At this point it is time to identify the business value of each type of data object, which means understanding three things: what kind of data you are dealing with, who will be using it and what its keywords are. This stage is preliminary to doing the classifications. The strategy you deliver to your various organizations must emphasize mitigating risks in three areas: data security, data availability and data integrity. In the new nomenclature of IT, the way you go about this will be your policies.
First, create classification rules. This means assigning value based on criteria such as business importance, availability and performance requirements, and legal/regulatory/corporate governance rules. By doing this, you will be creating guidance that indicates where data is to be stored. The list, in the chart below, shows one way to go about this.
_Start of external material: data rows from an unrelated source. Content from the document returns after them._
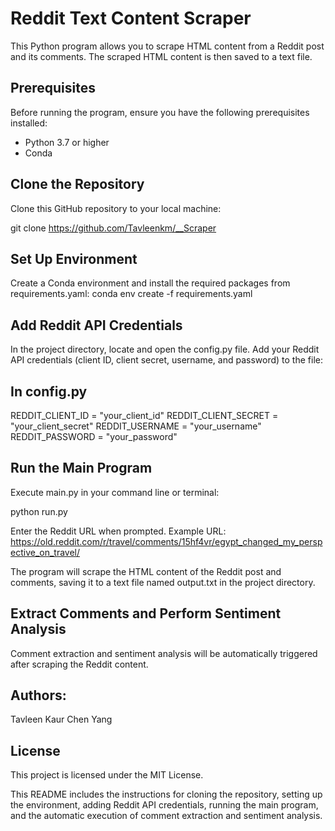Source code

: # Reddit Text Content Scraper

This Python program allows you to scrape HTML content from a Reddit post and its comments. The scraped HTML content is then saved to a text file.

## Prerequisites

Before running the program, ensure you have the following prerequisites installed:

- Python 3.7 or higher
- Conda 

## Clone the Repository

Clone this GitHub repository to your local machine:

git clone https://github.com/Tavleenkm/__Scraper

## Set Up Environment
Create a Conda environment and install the required packages from requirements.yaml:
conda env create -f requirements.yaml

## Add Reddit API Credentials
In the project directory, locate and open the config.py file. Add your Reddit API credentials (client ID, client secret, username, and password) to the file:

## In config.py
REDDIT_CLIENT_ID = "your_client_id"
REDDIT_CLIENT_SECRET = "your_client_secret"
REDDIT_USERNAME = "your_username"
REDDIT_PASSWORD = "your_password"

## Run the Main Program
Execute main.py in your command line or terminal:

python run.py

Enter the Reddit URL when prompted. Example URL: https://old.reddit.com/r/travel/comments/15hf4vr/egypt_changed_my_perspective_on_travel/

The program will scrape the HTML content of the Reddit post and comments, saving it to a text file named output.txt in the project directory.


## Extract Comments and Perform Sentiment Analysis
Comment extraction and sentiment analysis will be automatically triggered after scraping the Reddit content.

## Authors:

Tavleen Kaur
Chen Yang

## License

This project is licensed under the MIT License.


This README includes the instructions for cloning the repository, setting up the environment, adding Reddit API credentials, running the main program, and the automatic execution of comment extraction and sentiment analysis.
The classification scheme will be your own, reflecting local needs, but whatever terminology you use, it will be useful to identify at least three classes of data.
Second, build retention policies. Establish linkage between each class of data and the hardware and services they require, including rules governing when each data class should be moved to the next storage tier. At the very least, this means determining correct storage tiers, security levels, degree of data protection and migration strategies. For example, files answerable to Sarbanes-Oxley will typically require disk-based backup for rapid retrieval; for others, backup to tape is fine. Don't forget the lowest level of the hierarchy, the offline archives. You will find that in many cases a data class may really refer to only a single data set, and that archiving for one class of data may not be at all suitable for another class.
Aligning data classes with the data life cycle predefines the events that will drive ILM policies, and plays a key role in enabling both automated resource provisioning and automated data migration. With few exceptions, this process will be the same at all sites - classification simply means aligning your stakeholders' business requirements to the IT infrastructure. Create a formal procedure that identifies each group's requirements, how it values its data and how satisfactory current performance levels are.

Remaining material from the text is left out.